Gorev was indeed tall, with a firm face, and was very attractive to women, as he could dress, look and talk like an aristocrat. As I was able to ascertain in March 2009, he was the operative who recruited Chambers as a Soviet intelligence agent with the cover name of “Sotyi” (“100th”). 2

As Chambers told the FBI, his first Soviet contact also used the alias “Carl,” or “Karl,” as well as a second alias, “Otto.” This man was independently described to the FBI by another member of Gorev’s group, named Robert Gordon Switz.
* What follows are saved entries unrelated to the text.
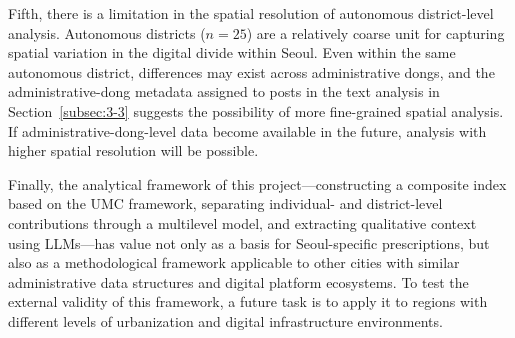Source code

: Fifth, there is a limitation in the spatial resolution of autonomous district-level analysis. Autonomous districts ($n=25$) are a relatively coarse unit for capturing spatial variation in the digital divide within Seoul. Even within the same autonomous district, differences may exist across administrative dongs, and the administrative-dong metadata assigned to posts in the text analysis in Section~\ref{subsec:3-3} suggests the possibility of more fine-grained spatial analysis. If administrative-dong-level data become available in the future, analysis with higher spatial resolution will be possible.

Finally, the analytical framework of this project---constructing a composite index based on the UMC framework, separating individual- and district-level contributions through a multilevel model, and extracting qualitative context using LLMs---has value not only as a basis for Seoul-specific prescriptions, but also as a methodological framework applicable to other cities with similar administrative data structures and digital platform ecosystems. To test the external validity of this framework, a future task is to apply it to regions with different levels of urbanization and digital infrastructure environments.
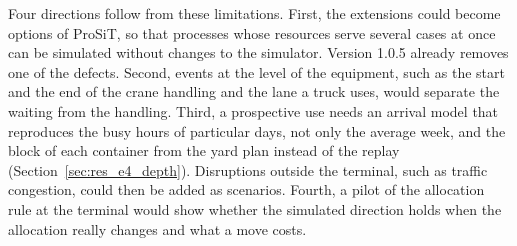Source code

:Four directions follow from these limitations. First, the extensions could become
options of ProSiT, so that processes whose resources serve several cases at once can be
simulated without changes to the simulator. Version 1.0.5 already removes one of the
defects. Second, events at the level of the equipment, such as the start and the end of
the crane handling and the lane a truck uses, would separate the waiting from the
handling. Third, a prospective use needs an arrival model that reproduces the busy
hours of particular days, not only the average week, and the block of each container
from the yard plan instead of the replay (Section~\ref{sec:res_e4_depth}). 
Disruptions outside the terminal, such as traffic congestion, could then be added as
scenarios. Fourth, a pilot of the allocation rule at the terminal would show whether
the simulated direction holds when the allocation really changes and what a move
costs.
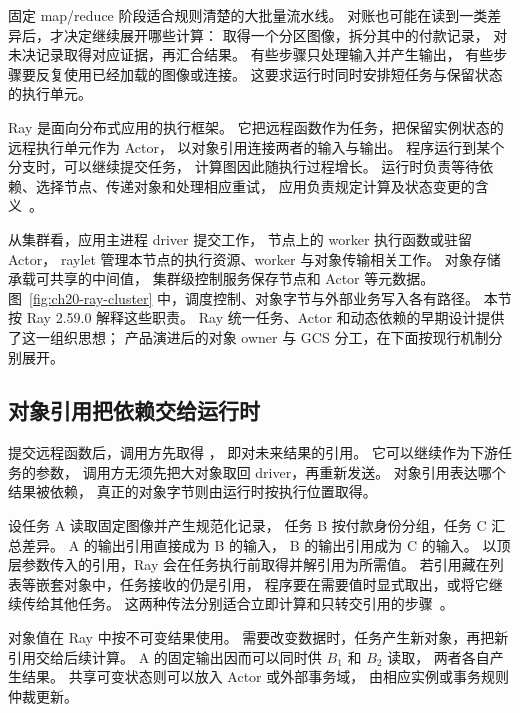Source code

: 固定 map/reduce 阶段适合规则清楚的大批量流水线。
对账也可能在读到一类差异后，才决定继续展开哪些计算：
取得一个分区图像，拆分其中的付款记录，
对未决记录取得对应证据，再汇合结果。
有些步骤只处理输入并产生输出，
有些步骤要反复使用已经加载的图像或连接。
这要求运行时同时安排短任务与保留状态的执行单元。

Ray 是面向分布式应用的执行框架。
它把远程函数作为任务，把保留实例状态的远程执行单元作为 Actor，
以对象引用连接两者的输入与输出。
程序运行到某个分支时，可以继续提交任务，
计算图因此随执行过程增长。
运行时负责等待依赖、选择节点、传递对象和处理相应重试，
应用负责规定计算及状态变更的含义~\cite{ray-dynamic-design,ray259-objects,ray259-actors}。

从集群看，应用主进程 driver 提交工作，
节点上的 worker 执行函数或驻留 Actor，
raylet 管理本节点的执行资源、worker 与对象传输相关工作。
对象存储承载可共享的中间值，
集群级控制服务保存节点和 Actor 等元数据。
图~\ref{fig:ch20-ray-cluster} 中，调度控制、对象字节与外部业务写入各有路径。
本节按 Ray 2.59.0 解释这些职责。
Ray 统一任务、Actor 和动态依赖的早期设计提供了这一组织思想；
产品演进后的对象 owner 与 GCS 分工，在下面按现行机制分别展开。


\subsection{对象引用把依赖交给运行时}

提交远程函数后，调用方先取得 ，
即对未来结果的引用。
它可以继续作为下游任务的参数，
调用方无须先把大对象取回 driver，再重新发送。
对象引用表达哪个结果被依赖，
真正的对象字节则由运行时按执行位置取得。

设任务 A 读取固定图像并产生规范化记录，
任务 B 按付款身份分组，任务 C 汇总差异。
A 的输出引用直接成为 B 的输入，
B 的输出引用成为 C 的输入。
以顶层参数传入的引用，Ray 会在任务执行前取得并解引用为所需值。
若引用藏在列表等嵌套对象中，任务接收的仍是引用，
程序要在需要值时显式取出，或将它继续传给其他任务。
这两种传法分别适合立即计算和只转交引用的步骤~\cite{ray259-objects}。


对象值在 Ray 中按不可变结果使用。
需要改变数据时，任务产生新对象，再把新引用交给后续计算。
A 的固定输出因而可以同时供 $B_1$ 和 $B_2$ 读取，
两者各自产生结果。
共享可变状态则可以放入 Actor 或外部事务域，
由相应实例或事务规则仲裁更新。

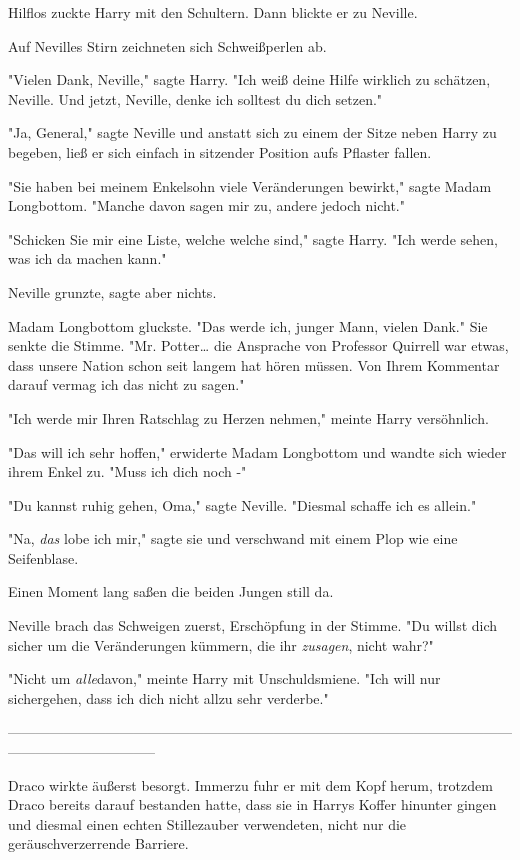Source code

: {Hilflos zuckte Harry mit den Schultern. Dann blickte er zu Neville.

Auf Nevilles Stirn zeichneten sich Schweißperlen ab.

"Vielen Dank, Neville," sagte Harry. "Ich weiß deine Hilfe wirklich zu schätzen, Neville. Und jetzt, Neville, denke ich solltest du dich setzen."

"Ja, General," sagte Neville und anstatt sich zu einem der Sitze neben Harry zu begeben, ließ er sich einfach in sitzender Position aufs Pflaster fallen.

"Sie haben bei meinem Enkelsohn viele Veränderungen bewirkt," sagte Madam Longbottom. "Manche davon sagen mir zu, andere jedoch nicht."

"Schicken Sie mir eine Liste, welche welche sind," sagte Harry. "Ich werde sehen, was ich da machen kann."

Neville grunzte, sagte aber nichts.

Madam Longbottom gluckste. "Das werde ich, junger Mann, vielen Dank." Sie senkte die Stimme. "Mr. Potter… die Ansprache von Professor Quirrell war etwas, dass unsere Nation schon seit langem hat hören müssen. Von Ihrem Kommentar darauf vermag ich das nicht zu sagen."

"Ich werde mir Ihren Ratschlag zu Herzen nehmen," meinte Harry versöhnlich.

"Das will ich sehr hoffen," erwiderte Madam Longbottom und wandte sich wieder ihrem Enkel zu. "Muss ich dich noch -"

"Du kannst ruhig gehen, Oma," sagte Neville. "Diesmal schaffe ich es allein."

"Na, \emph{das} lobe ich mir," sagte sie und verschwand mit einem Plop wie eine Seifenblase.

Einen Moment lang saßen die beiden Jungen still da.

Neville brach das Schweigen zuerst, Erschöpfung in der Stimme. "Du willst dich sicher um die Veränderungen kümmern, die ihr \emph{zusagen}, nicht wahr?"

"Nicht um \emph{alle}davon," meinte Harry mit Unschuldsmiene. "Ich will nur sichergehen, dass ich dich nicht allzu sehr verderbe."

--------------------------------------------------------------------------------------------------------------------------------------------

Draco wirkte äußerst besorgt. Immerzu fuhr er mit dem Kopf herum, trotzdem Draco bereits darauf bestanden hatte, dass sie in Harrys Koffer hinunter gingen und diesmal einen echten Stillezauber verwendeten, nicht nur die geräuschverzerrende Barriere.

}
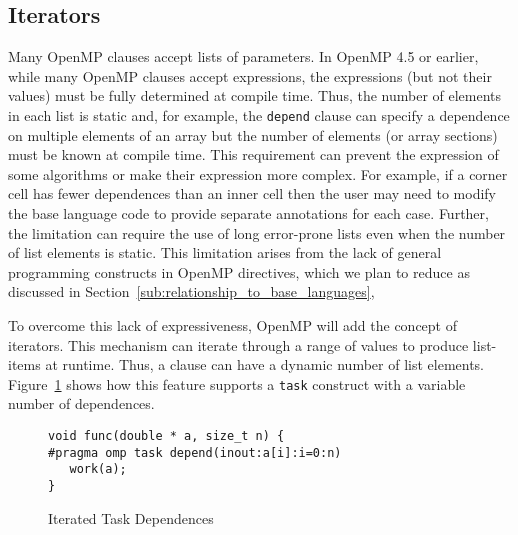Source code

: \subsection{Iterators}
\label{sub:iterators}

Many OpenMP clauses accept lists of parameters. In OpenMP 4.5 or earlier, 
while many OpenMP clauses accept expressions, the expressions (but not 
their values) must be fully determined at compile time. Thus, the number 
of elements in each list is static and, for example, the \texttt{depend} 
clause can specify a dependence on multiple elements of an array but the 
number of elements (or array sections) must be known at compile time. This 
requirement can prevent the expression of some algorithms or make their 
expression more complex. For example, if a corner cell has fewer dependences 
than an inner cell then the user may need to modify the base language code 
to provide separate annotations for each case. Further, the limitation can 
require the use of long error-prone lists even when the number of list 
elements is static. This limitation arises from the lack of general 
programming constructs in OpenMP directives, which we plan to reduce as 
discussed in Section~\ref{sub:relationship_to_base_languages}, 

To overcome this lack of expressiveness, OpenMP will add the concept of
iterators. This mechanism can iterate through a range of values to produce 
list-items at runtime. Thus, a clause can have a dynamic number of list 
elements. Figure~\ref{fig:iterators} shows how this feature supports a
\texttt{task} construct with a variable number of dependences.

\begin{figure}
\begin{verbatim}
void func(double * a, size_t n) {
#pragma omp task depend(inout:a[i]:i=0:n)
   work(a);
}
\end{verbatim}
\caption{Iterated Task Dependences\label{fig:iterators}}
\end{figure}

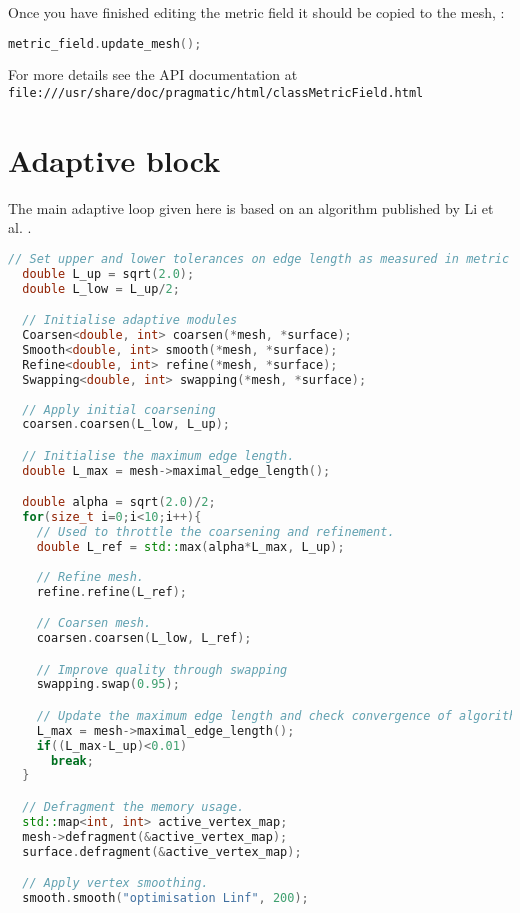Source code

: Once you have finished editing the metric field it should be copied to
the mesh, \eg:
\begin{lstlisting}[language=C++]
  metric_field.update_mesh();
\end{lstlisting}

For more details see the API documentation at
\lstinline[language=html]+file:///usr/share/doc/pragmatic/html/classMetricField.html+

\section{Adaptive block}
The main adaptive loop given here is based on an algorithm published
by Li et al. \citep{li20053d}.

\begin{lstlisting}[language=C++]
  // Set upper and lower tolerances on edge length as measured in metric space.
  double L_up = sqrt(2.0);
  double L_low = L_up/2;

  // Initialise adaptive modules
  Coarsen<double, int> coarsen(*mesh, *surface);  
  Smooth<double, int> smooth(*mesh, *surface);
  Refine<double, int> refine(*mesh, *surface);
  Swapping<double, int> swapping(*mesh, *surface);
 
  // Apply initial coarsening
  coarsen.coarsen(L_low, L_up);

  // Initialise the maximum edge length.
  double L_max = mesh->maximal_edge_length();

  double alpha = sqrt(2.0)/2;  
  for(size_t i=0;i<10;i++){
    // Used to throttle the coarsening and refinement.
    double L_ref = std::max(alpha*L_max, L_up);
    
    // Refine mesh.
    refine.refine(L_ref);

    // Coarsen mesh.
    coarsen.coarsen(L_low, L_ref);

    // Improve quality through swapping
    swapping.swap(0.95);

    // Update the maximum edge length and check convergence of algorithm,
    L_max = mesh->maximal_edge_length();
    if((L_max-L_up)<0.01)
      break;
  }

  // Defragment the memory usage.  
  std::map<int, int> active_vertex_map;
  mesh->defragment(&active_vertex_map);
  surface.defragment(&active_vertex_map);

  // Apply vertex smoothing.
  smooth.smooth("optimisation Linf", 200);
\end{lstlisting}

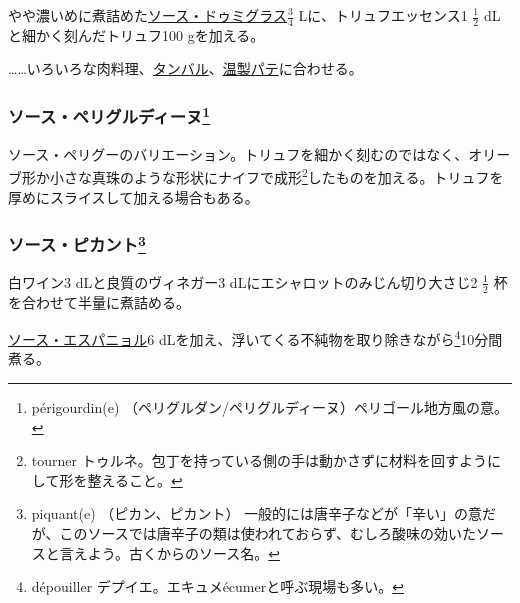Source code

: \begin{recette}
やや濃いめに煮詰めた\protect\hyperlink{sauce-demi-glace}{ソース・ドゥミグラス}\(\frac{3}{4}\)
Lに、トリュフエッセンス1 \(\frac{1}{2}\) dLと細かく刻んだトリュフ100
gを加える。

\ldots{}\ldots{}いろいろな肉料理、\protect\hyperlink{}{タンバル}、\protect\hyperlink{}{温製パテ}に合わせる。

\hypertarget{sauce-perigourdine}{%
\subsubsection[ソース・ペリグルディーヌ]{\texorpdfstring{ソース・ペリグルディーヌ\footnote{périgourdin(e)
  （ペリグルダン/ペリグルディーヌ）ペリゴール地方風の意。}}{ソース・ペリグルディーヌ}}\label{sauce-perigourdine}}



ソース・ペリグーのバリエーション。トリュフを細かく刻むのではなく、オリーブ形か小さな真珠のような形状にナイフで成形\footnote{tourner
  トゥルネ。包丁を持っている側の手は動かさずに材料を回すようにして形を整えること。}したものを加える。トリュフを厚めにスライスして加える場合もある。

\hypertarget{sauce-piquante}{%
\subsubsection[ソース・ピカント]{\texorpdfstring{ソース・ピカント\footnote{piquant(e)
  （ピカン、ピカント）
  一般的には唐辛子などが「辛い」の意だが、このソースでは唐辛子の類は使われておらず、むしろ酸味の効いたソースと言えよう。古くからのソース名。}}{ソース・ピカント}}\label{sauce-piquante}}



白ワイン3 dLと良質のヴィネガー3 dLにエシャロットのみじん切り大さじ2
\(\frac{1}{2}\) 杯を合わせて半量に煮詰める。

\protect\hyperlink{sauce-espagnole}{ソース・エスパニョル}6
dLを加え、浮いてくる不純物を取り除きながら\footnote{dépouiller
  デプイエ。エキュメécumerと呼ぶ現場も多い。}10分間煮る。


\end{recette}
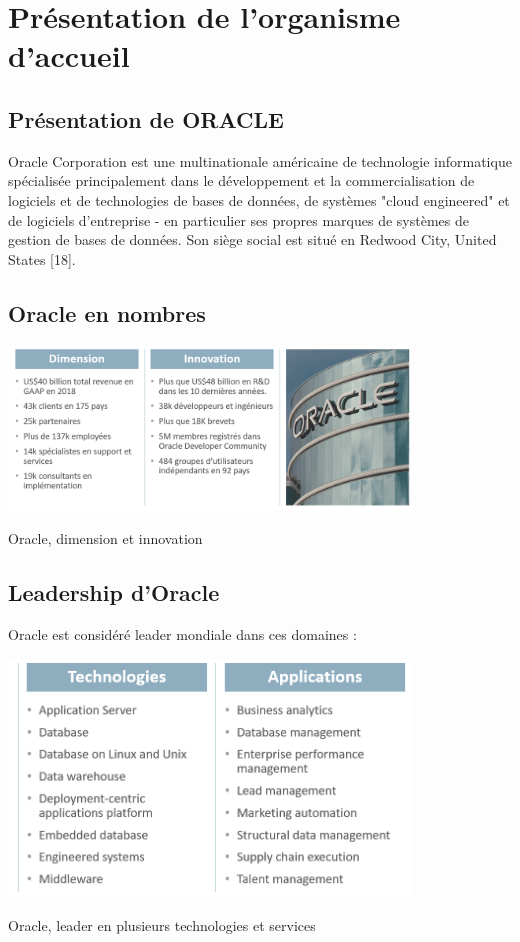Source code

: \section{Présentation de l’organisme d’accueil}
\subsection{Présentation de ORACLE}
Oracle Corporation est une multinationale américaine de technologie informatique spécialisée principalement dans le développement et la commercialisation de logiciels et de technologies de bases de données, de systèmes "cloud engineered" et de logiciels d'entreprise - en particulier ses propres marques de systèmes de gestion de bases de données. Son siège social est situé en Redwood City, United States [18].

\subsection{Oracle en nombres}
\begin{table}[h!]  
  \centering
    \includegraphics[width=0.8\textwidth]{chapitre1/Figures/OracleNumbers.PNG}
  \caption{Oracle, dimension et innovation}
\end{table}

\subsection{Leadership d'Oracle}
Oracle est considéré leader mondiale dans ces domaines :
\begin{table}[h!]  
  \centering
    \includegraphics[width=0.8\textwidth]{chapitre1/Figures/OrcaleTechnos.PNG}
  \caption{Oracle, leader en plusieurs technologies et services}
\end{table}

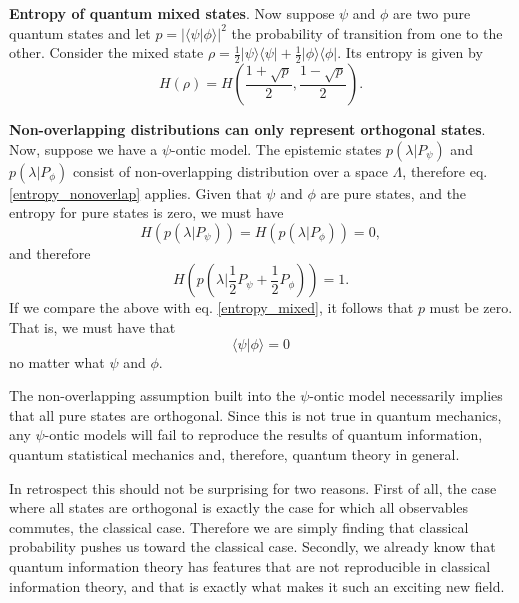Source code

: \documentclass[10pt,twocolumn, nofootinbib]{revtex4-2}
\begin{document}
\textbf{Entropy of quantum mixed states}. Now suppose $\psi$ and $\phi$ are two pure quantum states and let $p = | \langle \psi | \phi \rangle |^2$ the probability of transition from one to the other. Consider the mixed state $\rho = \frac{1}{2} | \psi \rangle \langle \psi | + \frac{1}{2} | \phi \rangle \langle \phi |$. Its entropy is given by
\begin{equation}\label{entropy_mixed}
	H(\rho) = H\left(\frac{1+\sqrt{p}}{2}, \frac{1-\sqrt{p}}{2}\right).
\end{equation}

\textbf{Non-overlapping distributions can only represent orthogonal states}. Now, suppose we have a $\psi$-ontic model. The epistemic states $p(\lambda|P_\psi)$ and $p(\lambda|P_\phi)$ consist of non-overlapping distribution over a space $\Lambda$, therefore eq. \ref{entropy_nonoverlap} applies. Given that $\psi$ and $\phi$ are pure states, and the entropy for pure states is zero, we must have
\begin{equation}\label{entropy_pure}
	H(p(\lambda|P_\psi)) = H(p(\lambda|P_\phi)) = 0,
\end{equation}
and therefore
\begin{equation}\label{required_entropy}
	H\left(p(\lambda|\frac{1}{2}P_\psi + \frac{1}{2}P_\phi)\right) = 1.
\end{equation}
If we compare the above with eq. \ref{entropy_mixed}, it follows that $p$ must be zero. That is, we must have that
\begin{equation}\label{orthogonal}
	 \langle \psi | \phi \rangle = 0
\end{equation}
no matter what $\psi$ and $\phi$.

The non-overlapping assumption built into the $\psi$-ontic model necessarily implies that all pure states are orthogonal. Since this is not true in quantum mechanics, any $\psi$-ontic models will fail to reproduce the results of quantum information, quantum statistical mechanics and, therefore, quantum theory in general.

In retrospect this should not be surprising for two reasons. First of all, the case where all states are orthogonal is exactly the case for which all observables commutes, the classical case. Therefore we are simply finding that classical probability pushes us toward the classical case. Secondly, we already know that quantum information theory has features that are not reproducible in classical information theory, and that is exactly what makes it such an exciting new field.
\end{document}
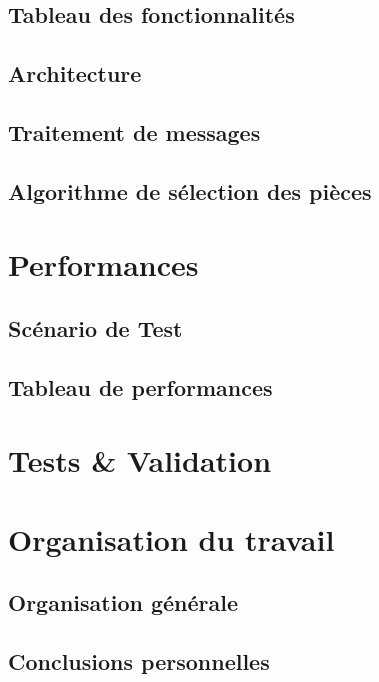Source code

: \documentclass{article}
\begin{document}
    \subsection{Tableau des fonctionnalités}
    \subsection{Architecture}
    \subsection{Traitement de messages}
    \subsection{Algorithme de sélection des pièces}

\section{Performances}
    \subsection{Scénario de Test}
    \subsection{Tableau de performances}

\section{Tests \& Validation}

\section{Organisation du travail}
    \subsection{Organisation générale}
    \subsection{Conclusions personnelles}
\end{document}
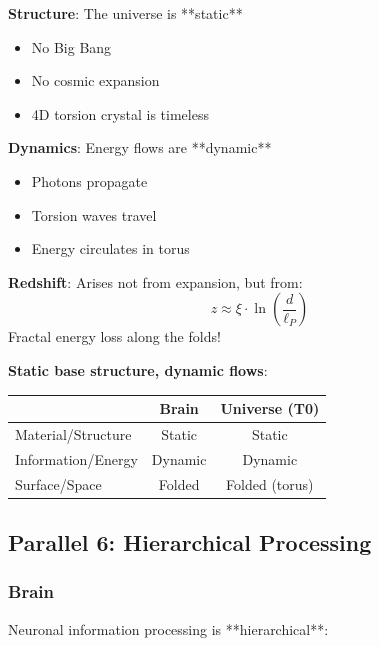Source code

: 	\textbf{Structure}: The universe is **static**
	\begin{itemize}
		\item No Big Bang
		\item No cosmic expansion
		\item 4D torsion crystal is timeless
	\end{itemize}
	
	\textbf{Dynamics}: Energy flows are **dynamic**
	\begin{itemize}
		\item Photons propagate
		\item Torsion waves travel
		\item Energy circulates in torus
	\end{itemize}
	
	\textbf{Redshift}: Arises not from expansion, but from:
	\begin{equation}
		z \approx \xi \cdot \ln\left(\frac{d}{\ell_P}\right)
	\end{equation}
	Fractal energy loss along the folds!
	
	\begin{keyresult}
		\textbf{Static base structure, dynamic flows}:
		
		\vspace{0.3cm}
		
		\begin{center}
			\begin{tabular}{lcc}
				\toprule
				& \textbf{Brain} & \textbf{Universe (T0)} \\
				\midrule
				Material/Structure & Static & Static \\
				Information/Energy & Dynamic & Dynamic \\
				Surface/Space & Folded & Folded (torus) \\
				\bottomrule
			\end{tabular}
		\end{center}
	\end{keyresult}
	
	\subsection{Parallel 6: Hierarchical Processing}
	
	\subsubsection{Brain}
	
	Neuronal information processing is **hierarchical**:
	
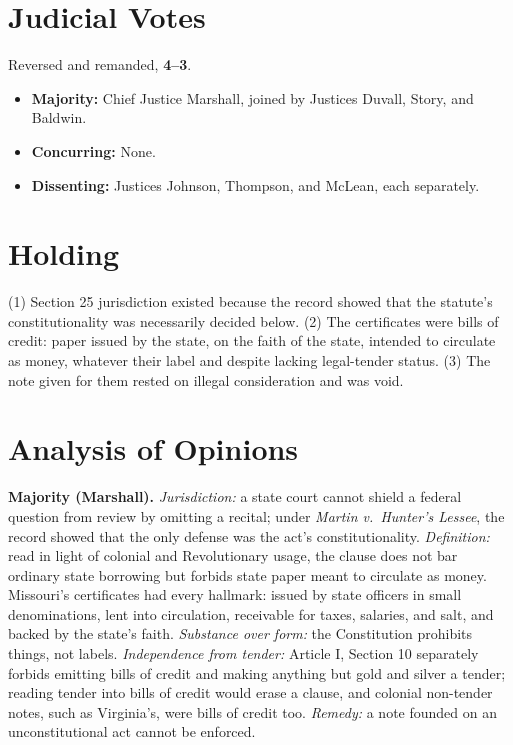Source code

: \documentclass[12pt]{article}
\begin{document}
\section{Judicial Votes}

Reversed and remanded, \textbf{4--3}.
\begin{itemize}
\item \textbf{Majority:} Chief Justice Marshall, joined by Justices Duvall, Story, and Baldwin.
\item \textbf{Concurring:} None.
\item \textbf{Dissenting:} Justices Johnson, Thompson, and McLean, each separately.
\end{itemize}

\section{Holding}

(1) Section 25 jurisdiction existed because the record showed that the statute's constitutionality was necessarily decided below. (2) The certificates were bills of credit: paper issued by the state, on the faith of the state, intended to circulate as money, whatever their label and despite lacking legal-tender status. (3) The note given for them rested on illegal consideration and was void.

\section{Analysis of Opinions}

\textbf{Majority (Marshall).} \emph{Jurisdiction:} a state court cannot shield a federal question from review by omitting a recital; under \textit{Martin v.\ Hunter's Lessee}, the record showed that the only defense was the act's constitutionality. \emph{Definition:} read in light of colonial and Revolutionary usage, the clause does not bar ordinary state borrowing but forbids state paper meant to circulate as money. Missouri's certificates had every hallmark: issued by state officers in small denominations, lent into circulation, receivable for taxes, salaries, and salt, and backed by the state's faith. \emph{Substance over form:} the Constitution prohibits things, not labels. \emph{Independence from tender:} Article I, Section 10 separately forbids emitting bills of credit and making anything but gold and silver a tender; reading tender into bills of credit would erase a clause, and colonial non-tender notes, such as Virginia's, were bills of credit too. \emph{Remedy:} a note founded on an unconstitutional act cannot be enforced.
\end{document}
A man with the same physical features was described under the alias “Otto or Karl Schmidt.” 3

Upon his return to Moscow, Gorev served from May 1933 to February 1936 as an assistant head of the Motor Armored Office; from February 1935 to September 1936, as the commander and military commissar of the motor brigade of the Leningrad Military District; and from September 1936 to October 1937, as the Soviet military attaché in Spain. In 1937, he was promoted to the rank of division commander (Comdiv) and was awarded the Order of Lenin and the Red Banner Order. Gorev was arrested in January 1938, at the height of the Red Army purges, and was sentenced to death. He was rehabilitated in October 1956. 4

  1. Whittaker Chambers, Witness, Henry Regnery Company (Chicago), 1952, pp. 281, 291.
  2. “Nash chelovek v Vashingtone” – Mikhail Boltunov, Razvedchiki, izmenivshie mir, Moskva: Algoritm, 2009, s. 109. (“Our Man in Washington,” in The Intelligence Officers Who Changed the World, by Mikhail Boltunov, Moscow: Algorythm, 2009, p. 109.
  3. “Alexander Petrovich Ulanovski was,” a memorandum dated July 27, 1949; J.A. Cimperman to J.M. Marriott, March 9, 1950, No. 2939. – Ulanovsky Historical file, KV2-1417, pp. 246-248 and 233-234, National Archives, U.K.
  4. V. M. Lurie, V.Ya. Kochik, GRU: Dela i ljudi, Moskva: Olma-press, 2003, ss. 231-232. (GRU: Deeds and People, by V.M. Lurie and V.Ya. Kochik, Moscow: Olma-Press, 2003, pp. 231-232.)